VA construction is procured under the Federal Acquisition Regulation (FAR) and VA-specific acquisition regulations (VAAR). Most VA construction contracts are competitively bid, with awards based on either lowest price technically acceptable (LPTA) or best value tradeoff criteria. The VA's SDVOSB set-aside program requires the VA to reserve contracts for SDVOSBs when qualified firms are available. Contractors must be registered in the System for Award Management (SAM) and typically need to demonstrate relevant healthcare construction experience. Bonding is required under the Miller Act for contracts exceeding $150,000.
What makes VA hospital construction different from commercial hospital construction?
VA hospital construction follows the VA's own master construction specifications and design standards, which are more stringent than commercial healthcare standards in several areas. The VA requires compliance with its VA Master Construction Specifications (which parallel but often exceed commercial specifications), adherence to the VA Technical Information Library design standards, implementation of VA-specific infection control requirements during construction, compliance with federal procurement regulations including Davis-Bacon prevailing wages and Buy American requirements, and coordination with VA clinical operations and patient safety programs throughout construction.
What to Watch
The VA construction market's trajectory depends heavily on Congressional appropriations, which are inherently political.
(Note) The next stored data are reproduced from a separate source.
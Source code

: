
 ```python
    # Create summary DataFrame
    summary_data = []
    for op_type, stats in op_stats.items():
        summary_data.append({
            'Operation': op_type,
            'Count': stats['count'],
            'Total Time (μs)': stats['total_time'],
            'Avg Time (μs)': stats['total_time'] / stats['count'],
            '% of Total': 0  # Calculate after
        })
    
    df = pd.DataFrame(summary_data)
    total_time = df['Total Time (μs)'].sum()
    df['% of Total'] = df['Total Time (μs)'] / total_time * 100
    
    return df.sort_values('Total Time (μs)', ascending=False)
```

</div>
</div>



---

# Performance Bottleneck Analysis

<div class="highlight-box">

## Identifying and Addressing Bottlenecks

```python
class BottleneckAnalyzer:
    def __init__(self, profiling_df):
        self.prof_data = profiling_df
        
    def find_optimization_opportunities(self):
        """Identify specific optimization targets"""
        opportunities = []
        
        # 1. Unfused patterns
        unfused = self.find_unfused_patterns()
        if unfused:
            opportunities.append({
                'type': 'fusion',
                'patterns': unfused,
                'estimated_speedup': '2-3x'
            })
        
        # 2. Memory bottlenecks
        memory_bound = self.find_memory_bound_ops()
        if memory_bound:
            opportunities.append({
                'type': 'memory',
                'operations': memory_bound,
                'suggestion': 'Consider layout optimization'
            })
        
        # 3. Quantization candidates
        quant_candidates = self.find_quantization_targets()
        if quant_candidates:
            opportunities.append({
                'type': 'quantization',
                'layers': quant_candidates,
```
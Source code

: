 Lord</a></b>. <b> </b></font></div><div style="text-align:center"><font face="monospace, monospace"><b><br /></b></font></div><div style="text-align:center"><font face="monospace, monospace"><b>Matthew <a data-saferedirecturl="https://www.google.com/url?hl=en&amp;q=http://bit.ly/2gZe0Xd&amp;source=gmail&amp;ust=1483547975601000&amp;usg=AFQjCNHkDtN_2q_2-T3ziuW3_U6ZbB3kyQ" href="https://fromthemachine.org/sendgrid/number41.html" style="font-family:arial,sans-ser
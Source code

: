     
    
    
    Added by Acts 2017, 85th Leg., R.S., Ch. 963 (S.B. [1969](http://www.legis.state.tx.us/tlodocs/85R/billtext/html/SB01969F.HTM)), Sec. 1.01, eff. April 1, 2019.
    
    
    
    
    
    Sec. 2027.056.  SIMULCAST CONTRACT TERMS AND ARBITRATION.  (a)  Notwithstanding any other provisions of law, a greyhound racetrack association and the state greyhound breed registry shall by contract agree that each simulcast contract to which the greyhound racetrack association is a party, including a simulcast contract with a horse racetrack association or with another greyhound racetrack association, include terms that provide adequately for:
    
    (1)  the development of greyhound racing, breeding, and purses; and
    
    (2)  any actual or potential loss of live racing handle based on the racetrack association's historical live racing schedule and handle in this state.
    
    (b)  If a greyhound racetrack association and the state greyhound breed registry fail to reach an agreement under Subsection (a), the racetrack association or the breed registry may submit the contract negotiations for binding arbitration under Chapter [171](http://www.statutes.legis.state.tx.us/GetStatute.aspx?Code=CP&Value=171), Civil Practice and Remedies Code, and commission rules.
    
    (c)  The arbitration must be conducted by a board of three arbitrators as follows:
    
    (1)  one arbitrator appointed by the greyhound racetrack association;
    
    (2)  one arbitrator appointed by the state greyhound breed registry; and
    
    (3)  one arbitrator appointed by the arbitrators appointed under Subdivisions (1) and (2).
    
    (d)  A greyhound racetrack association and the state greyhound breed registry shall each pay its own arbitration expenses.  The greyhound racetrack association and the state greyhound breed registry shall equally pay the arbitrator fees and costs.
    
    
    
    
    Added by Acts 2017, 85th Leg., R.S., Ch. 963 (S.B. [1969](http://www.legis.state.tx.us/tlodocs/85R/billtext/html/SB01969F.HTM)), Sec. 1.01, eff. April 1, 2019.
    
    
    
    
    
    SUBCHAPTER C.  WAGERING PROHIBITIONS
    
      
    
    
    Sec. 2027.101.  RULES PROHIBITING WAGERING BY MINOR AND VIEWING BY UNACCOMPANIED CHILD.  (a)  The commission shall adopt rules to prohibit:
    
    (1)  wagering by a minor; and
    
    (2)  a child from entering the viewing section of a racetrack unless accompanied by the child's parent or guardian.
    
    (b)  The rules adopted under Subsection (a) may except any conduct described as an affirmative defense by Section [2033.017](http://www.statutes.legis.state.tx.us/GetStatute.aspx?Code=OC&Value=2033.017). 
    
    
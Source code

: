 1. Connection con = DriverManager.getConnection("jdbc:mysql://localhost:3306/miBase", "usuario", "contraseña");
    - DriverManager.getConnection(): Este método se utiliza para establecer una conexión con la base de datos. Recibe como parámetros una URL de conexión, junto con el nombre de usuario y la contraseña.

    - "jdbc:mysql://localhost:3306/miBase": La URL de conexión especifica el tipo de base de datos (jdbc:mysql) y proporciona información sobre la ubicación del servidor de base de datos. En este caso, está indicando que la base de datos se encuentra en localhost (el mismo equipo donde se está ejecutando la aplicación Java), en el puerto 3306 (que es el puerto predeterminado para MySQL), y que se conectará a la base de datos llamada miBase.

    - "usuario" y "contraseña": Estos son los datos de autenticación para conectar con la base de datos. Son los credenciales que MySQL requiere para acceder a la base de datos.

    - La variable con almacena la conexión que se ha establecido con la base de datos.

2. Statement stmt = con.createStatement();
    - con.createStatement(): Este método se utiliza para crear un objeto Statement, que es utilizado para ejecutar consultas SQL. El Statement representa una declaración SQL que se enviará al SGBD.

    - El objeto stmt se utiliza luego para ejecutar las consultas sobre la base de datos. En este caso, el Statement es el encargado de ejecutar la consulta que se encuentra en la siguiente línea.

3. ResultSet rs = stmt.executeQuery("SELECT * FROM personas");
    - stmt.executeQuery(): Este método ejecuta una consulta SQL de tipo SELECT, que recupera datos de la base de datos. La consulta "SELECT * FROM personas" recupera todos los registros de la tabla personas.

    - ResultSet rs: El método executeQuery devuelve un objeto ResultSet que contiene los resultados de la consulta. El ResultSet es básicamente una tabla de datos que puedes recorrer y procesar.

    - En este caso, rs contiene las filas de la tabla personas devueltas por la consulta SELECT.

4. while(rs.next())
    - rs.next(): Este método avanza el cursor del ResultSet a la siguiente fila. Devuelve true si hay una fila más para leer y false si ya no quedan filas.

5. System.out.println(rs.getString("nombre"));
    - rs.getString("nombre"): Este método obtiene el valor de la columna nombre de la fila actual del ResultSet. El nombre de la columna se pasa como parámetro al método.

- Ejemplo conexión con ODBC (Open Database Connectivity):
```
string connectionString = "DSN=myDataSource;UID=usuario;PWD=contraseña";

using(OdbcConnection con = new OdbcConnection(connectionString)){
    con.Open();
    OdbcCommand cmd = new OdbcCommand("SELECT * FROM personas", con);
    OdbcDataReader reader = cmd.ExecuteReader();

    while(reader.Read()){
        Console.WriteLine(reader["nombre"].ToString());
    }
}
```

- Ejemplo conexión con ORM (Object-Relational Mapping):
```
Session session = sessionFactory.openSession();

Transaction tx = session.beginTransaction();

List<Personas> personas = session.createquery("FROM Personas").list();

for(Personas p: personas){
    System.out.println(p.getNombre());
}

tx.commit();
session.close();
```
Watch the annual VA budget process — the major construction appropriation level directly determines how many projects move from the backlog into active construction. Watch PACT Act enrollment trends — faster-than-projected enrollment growth will intensify pressure for facility expansion, potentially generating supplemental appropriations. Watch the VA Asset and Infrastructure Review (AIR) Commission process — while the original AIR Commission was effectively blocked, future iterations of facility realignment could accelerate construction of new outpatient facilities while closing outdated inpatient medical centers, shifting the construction mix from large hospital projects to smaller distributed facilities. Finally, watch how the construction spending forecast of $2.1 trillion affects competition for federal healthcare construction workers — a hot overall market means the VA must compete with the booming private healthcare, data center, and commercial construction sectors for skilled labor.